Saved data entries:
····················

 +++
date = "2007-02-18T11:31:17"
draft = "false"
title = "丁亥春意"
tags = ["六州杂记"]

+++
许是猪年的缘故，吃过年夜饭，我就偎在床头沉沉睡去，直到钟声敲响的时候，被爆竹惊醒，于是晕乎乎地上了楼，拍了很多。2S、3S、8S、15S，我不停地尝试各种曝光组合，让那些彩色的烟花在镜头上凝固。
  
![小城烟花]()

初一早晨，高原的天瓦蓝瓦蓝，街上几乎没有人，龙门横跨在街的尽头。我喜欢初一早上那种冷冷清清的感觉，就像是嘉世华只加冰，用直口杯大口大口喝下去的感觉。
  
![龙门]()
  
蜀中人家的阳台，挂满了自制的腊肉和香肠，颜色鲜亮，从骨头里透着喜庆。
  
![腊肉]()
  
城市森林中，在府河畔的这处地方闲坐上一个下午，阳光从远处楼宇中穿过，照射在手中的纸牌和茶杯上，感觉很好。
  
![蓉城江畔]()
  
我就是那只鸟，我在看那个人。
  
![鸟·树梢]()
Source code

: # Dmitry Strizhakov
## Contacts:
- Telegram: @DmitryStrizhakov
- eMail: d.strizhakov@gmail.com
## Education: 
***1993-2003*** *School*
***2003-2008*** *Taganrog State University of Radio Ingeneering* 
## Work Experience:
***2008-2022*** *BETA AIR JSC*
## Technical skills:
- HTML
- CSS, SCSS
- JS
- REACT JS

····················

■ Task statement:
Word for word, restate the entries that appear above.

■ Written answer:
 +++
date = "2007-02-18T11:31:17"
draft = "false"
title = "丁亥春意"
tags = ["六州杂记"]

+++
许是猪年的缘故，吃过年夜饭，我就偎在床头沉沉睡去，直到钟声敲响的时候，被爆竹惊醒，于是晕乎乎地上了楼，拍了很多。2S、3S、8S、15S，我不停地尝试各种曝光组合，让那些彩色的烟花在镜头上凝固。
  
![小城烟花]()

初一早晨，高原的天瓦蓝瓦蓝，街上几乎没有人，龙门横跨在街的尽头。我喜欢初一早上那种冷冷清清的感觉，就像是嘉世华只加冰，用直口杯大口大口喝下去的感觉。
  
![龙门]()
  
蜀中人家的阳台，挂满了自制的腊肉和香肠，颜色鲜亮，从骨头里透着喜庆。
  
![腊肉]()
  
城市森林中，在府河畔的这处地方闲坐上一个下午，阳光从远处楼宇中穿过，照射在手中的纸牌和茶杯上，感觉很好。
  
![蓉城江畔]()
  
我就是那只鸟，我在看那个人。
  
![鸟·树梢]()
Source code

: # Dmitry Strizhakov
## Contacts:
- Telegram: @DmitryStrizhakov
- eMail: d.strizhakov@gmail.com
## Education: 
***1993-2003*** *School*
***2003-2008*** *Taganrog State University of Radio Ingeneering* 
## Work Experience:
***2008-2022*** *BETA AIR JSC*
## Technical skills:
- HTML
- CSS, SCSS
- JS
- REACT JS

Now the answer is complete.